(Pictures paired with source code)
......
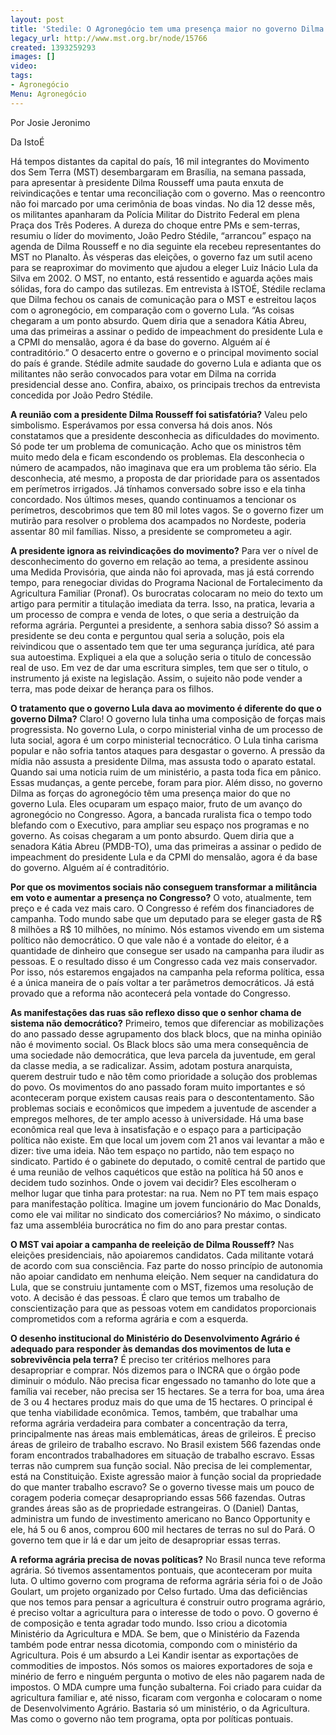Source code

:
 ```yaml
---
layout: post
title: 'Stedile: O Agronegócio tem uma presença maior no governo Dilma'
legacy_url: http://www.mst.org.br/node/15766
created: 1393259293
images: []
video: 
tags:
- Agronegócio
Menu: Agronegócio
---
```



Por Josie Jeronimo 

Da IstoÉ

Há tempos distantes da capital do país, 16 mil integrantes do Movimento dos Sem Terra (MST) desembargaram em Brasília, na semana passada, para apresentar à presidente Dilma Rousseff uma pauta enxuta de reivindicações e tentar uma reconciliação com o governo.
Mas o reencontro não foi marcado por uma cerimônia de boas vindas. No dia 12 desse mês, os militantes apanharam da Polícia Militar do Distrito Federal em plena Praça dos Três Poderes.
A dureza do choque entre PMs e sem-terras, resumiu o líder do movimento, João Pedro Stédile, “arrancou” espaço na agenda de Dilma Rousseff e no dia seguinte ela recebeu representantes do MST no Planalto.
Às vésperas das eleições, o governo faz um sutil aceno para se reaproximar do movimento que ajudou a eleger Luiz Inácio Lula da Silva em 2002. O MST, no entanto, está ressentido e aguarda ações mais sólidas, fora do campo das sutilezas.
Em entrevista à ISTOÉ, Stédile reclama que Dilma fechou os canais de comunicação para o MST e estreitou laços com o agronegócio, em comparação com o governo Lula. “As coisas chegaram a um ponto absurdo.
Quem diria que a senadora Kátia Abreu, uma das primeiras a assinar o pedido de impeachment do presidente Lula e a CPMI do mensalão, agora é da base do governo. Alguém aí é contraditório.”
O desacerto entre o governo e o principal movimento social do país é grande. Stédile admite saudade do governo Lula e adianta que os militantes não serão convocados para votar em Dilma na corrida presidencial desse ano. Confira, abaixo, os principais trechos da entrevista concedida por João Pedro Stédile.


**A reunião com a presidente Dilma Rousseff foi satisfatória?**
Valeu pelo simbolismo. Esperávamos por essa conversa há dois anos. Nós constatamos que a presidente desconhecia as dificuldades do movimento. Só pode ter um problema de comunicação. Acho que os ministros têm muito medo dela e ficam escondendo os problemas.
Ela desconhecia o número de acampados, não imaginava que era um problema tão sério. Ela desconhecia, até mesmo, a proposta de dar prioridade para os assentados em perímetros irrigados. Já tínhamos conversado sobre isso e ela tinha concordado.
Nos últimos meses, quando continuamos a tencionar os perímetros, descobrimos que tem 80 mil lotes vagos. Se o governo fizer um mutirão para resolver o problema dos acampados no Nordeste, poderia assentar 80 mil famílias. Nisso, a presidente se comprometeu a agir.


**A presidente ignora as reivindicações do movimento?**
Para ver o nível de desconhecimento do governo em relação ao tema, a presidente assinou uma Medida Provisória, que ainda não foi aprovada, mas já está correndo tempo, para renegociar dividas do Programa Nacional de Fortalecimento da Agricultura Familiar (Pronaf).
Os burocratas colocaram no meio do texto um artigo para permitir a titulação imediata da terra. Isso, na pratica, levaria a um processo de compra e venda de lotes, o que seria a destruição da reforma agrária. Perguntei a presidente, a senhora sabia disso? Só assim a presidente se deu conta e perguntou qual seria a solução, pois ela reivindicou que o assentado tem que ter uma segurança jurídica, até para sua autoestima.
Expliquei a ela que a solução seria o titulo de concessão real de uso. Em vez de dar uma escritura simples, tem que ser o titulo, o instrumento já existe na legislação. Assim, o sujeito não pode vender a terra, mas pode deixar de herança para os filhos.


**O tratamento que o governo Lula dava ao movimento é diferente do que o governo Dilma?**
Claro! O governo lula tinha uma composição de forças mais progressista. No governo Lula, o corpo ministerial vinha de um processo de luta social, agora é um corpo ministerial tecnocrático. O Lula tinha carisma popular e não sofria tantos ataques para desgastar o governo.
A pressão da mídia não assusta a presidente Dilma, mas assusta todo o aparato estatal. Quando sai uma noticia ruim de um ministério, a pasta toda fica em pânico. Essas mudanças, a gente percebe, foram para pior. Além disso, no governo Dilma as forças do agronegócio têm uma presença maior do que no governo Lula.
Eles ocuparam um espaço maior, fruto de um avanço do agronegócio no Congresso. Agora, a bancada ruralista fica o tempo todo blefando com o Executivo, para ampliar seu espaço nos programas e no governo. As coisas chegaram a um ponto absurdo.
Quem diria que a senadora Kátia Abreu (PMDB-TO), uma das primeiras a assinar o pedido de impeachment do presidente Lula e da CPMI do mensalão, agora é da base do governo. Alguém aí é contraditório.

**Por que os movimentos sociais não conseguem transformar a militância em voto e aumentar a presença no Congresso?**
O voto, atualmente, tem preço e é cada vez mais caro. O Congresso é refém dos financiadores de campanha. Todo mundo sabe que um deputado para se eleger gasta de R$ 8 milhões a R$ 10 milhões, no mínimo. Nós estamos vivendo em um sistema político não democrático.
O que vale não é a vontade do eleitor, é a quantidade de dinheiro que consegue ser usado na campanha para iludir as pessoas. E o resultado disso é um Congresso cada vez mais conservador.
Por isso, nós estaremos engajados na campanha pela reforma política, essa é a única maneira de o país voltar a ter parâmetros democráticos. Já está provado que a reforma não acontecerá pela vontade do Congresso.


**As manifestações das ruas são reflexo disso que o senhor chama de sistema não democrático?**
Primeiro, temos que diferenciar as mobilizações do ano passado desse agrupamento dos black blocs, que na minha opinião não é movimento social. Os Black blocs são uma mera consequência de uma sociedade não democrática, que leva parcela da juventude, em geral da classe media, a se radicalizar.
Assim, adotam postura anarquista, querem destruir tudo e não têm como prioridade a solução dos problemas do povo. Os movimentos do ano passado foram muito importantes e só aconteceram porque existem causas reais para o descontentamento.
São problemas sociais e econômicos que impedem a juventude de ascender a empregos melhores, de ter amplo acesso à universidade. Há uma base econômica real que leva à insatisfação e o espaço para a participação política não existe.
Em que local um jovem com 21 anos vai levantar a mão e dizer: tive uma ideia. Não tem espaço no partido, não tem espaço no sindicato. Partido é o gabinete do deputado, o comitê central de partido que é uma reunião de velhos caquéticos que estão na política há 50 anos e decidem tudo sozinhos.
Onde o jovem vai decidir? Eles escolheram o melhor lugar que tinha para protestar: na rua. Nem no PT tem mais espaço para manifestação política. Imagine um jovem funcionário do Mac Donalds, como ele vai militar no sindicato dos comerciários? No máximo, o sindicato faz uma assembléia burocrática no fim do ano para prestar contas.



**O MST vai apoiar a campanha de reeleição de Dilma Rousseff?**
Nas eleições presidenciais, não apoiaremos candidatos. Cada militante votará de acordo com sua consciência. Faz parte do nosso princípio de autonomia não apoiar candidato em nenhuma eleição.
Nem sequer na candidatura do Lula, que se construiu juntamente com o MST, fizemos uma resolução de voto. A decisão é das pessoas. É claro que temos um trabalho de conscientização para que as pessoas votem em candidatos proporcionais comprometidos com a reforma agrária e com a esquerda.


**O desenho institucional do Ministério do Desenvolvimento Agrário é adequado para responder às demandas dos movimentos de luta e sobrevivência pela terra?**
É preciso ter critérios melhores para desapropriar e comprar. Nós dizemos para o INCRA que o órgão pode diminuir o módulo. Não precisa ficar engessado no tamanho do lote que a família vai receber, não precisa ser 15 hectares.
Se a terra for boa, uma área de 3 ou 4 hectares produz mais do que uma de 15 hectares. O principal é que tenha viabilidade econômica. Temos, também, que trabalhar uma reforma agrária verdadeira para combater a concentração da terra, principalmente nas áreas mais emblemáticas, áreas de grileiros.
É preciso áreas de grileiro de trabalho escravo. No Brasil existem 566 fazendas onde foram encontrados trabalhadores em situação de trabalho escravo. Essas terras não cumprem sua função social. Não precisa de lei complementar, está na Constituição. Existe agressão maior à função social da propriedade do que manter trabalho escravo?
Se o governo tivesse mais um pouco de coragem poderia começar desapropriando essas 566 fazendas. Outras grandes áreas são as de propriedade estrangeiras. O (Daniel) Dantas, administra um fundo de investimento americano no Banco Opportunity e ele, há 5 ou 6 anos, comprou 600 mil hectares de terras no sul do Pará. O governo tem que ir lá e dar um jeito de desapropriar essas terras.


**A reforma agrária precisa de novas políticas?**
No Brasil nunca teve reforma agrária. Só tivemos assentamentos pontuais, que aconteceram por muita luta. O ultimo governo com programa de reforma agrária séria foi o de João Goulart, um projeto organizado por Celso furtado. Uma das deficiências que nos temos para pensar a agricultura é construir outro programa agrário, é preciso voltar a agricultura para o interesse de todo o povo.
O governo é de composição e tenta agradar todo mundo. Isso criou a dicotomia Ministério da Agricultura e MDA. Se bem, que o Ministério da Fazenda também pode entrar nessa dicotomia, compondo com o ministério da Agricultura. Pois é um absurdo a Lei Kandir isentar as exportações de commodities de impostos. Nós somos os maiores exportadores de soja e minério de ferro e ninguém pergunta o motivo de eles não pagarem nada de impostos.
O MDA cumpre uma função subalterna. Foi criado para cuidar da agricultura familiar e, até nisso, ficaram com vergonha e colocaram o nome de Desenvolvimento Agrário. Bastaria só um ministério, o da Agricultura. Mas como o governo não tem programa, opta por políticas pontuais.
......
Would you print, exactly as written, every line above from the one holding "Há tempos distantes" through the one holding "Ela desconhecia o", with both included and no other lines?

Solution to this problem:
Há tempos distantes da capital do país, 16 mil integrantes do Movimento dos Sem Terra (MST) desembargaram em Brasília, na semana passada, para apresentar à presidente Dilma Rousseff uma pauta enxuta de reivindicações e tentar uma reconciliação com o governo.
Mas o reencontro não foi marcado por uma cerimônia de boas vindas. No dia 12 desse mês, os militantes apanharam da Polícia Militar do Distrito Federal em plena Praça dos Três Poderes.
A dureza do choque entre PMs e sem-terras, resumiu o líder do movimento, João Pedro Stédile, “arrancou” espaço na agenda de Dilma Rousseff e no dia seguinte ela recebeu representantes do MST no Planalto.
Às vésperas das eleições, o governo faz um sutil aceno para se reaproximar do movimento que ajudou a eleger Luiz Inácio Lula da Silva em 2002. O MST, no entanto, está ressentido e aguarda ações mais sólidas, fora do campo das sutilezas.
Em entrevista à ISTOÉ, Stédile reclama que Dilma fechou os canais de comunicação para o MST e estreitou laços com o agronegócio, em comparação com o governo Lula. “As coisas chegaram a um ponto absurdo.
Quem diria que a senadora Kátia Abreu, uma das primeiras a assinar o pedido de impeachment do presidente Lula e a CPMI do mensalão, agora é da base do governo. Alguém aí é contraditório.”
O desacerto entre o governo e o principal movimento social do país é grande. Stédile admite saudade do governo Lula e adianta que os militantes não serão convocados para votar em Dilma na corrida presidencial desse ano. Confira, abaixo, os principais trechos da entrevista concedida por João Pedro Stédile.


**A reunião com a presidente Dilma Rousseff foi satisfatória?**
Valeu pelo simbolismo. Esperávamos por essa conversa há dois anos. Nós constatamos que a presidente desconhecia as dificuldades do movimento. Só pode ter um problema de comunicação. Acho que os ministros têm muito medo dela e ficam escondendo os problemas.
Ela desconhecia o número de acampados, não imaginava que era um problema tão sério. Ela desconhecia, até mesmo, a proposta de dar prioridade para os assentados em perímetros irrigados. Já tínhamos conversado sobre isso e ela tinha concordado.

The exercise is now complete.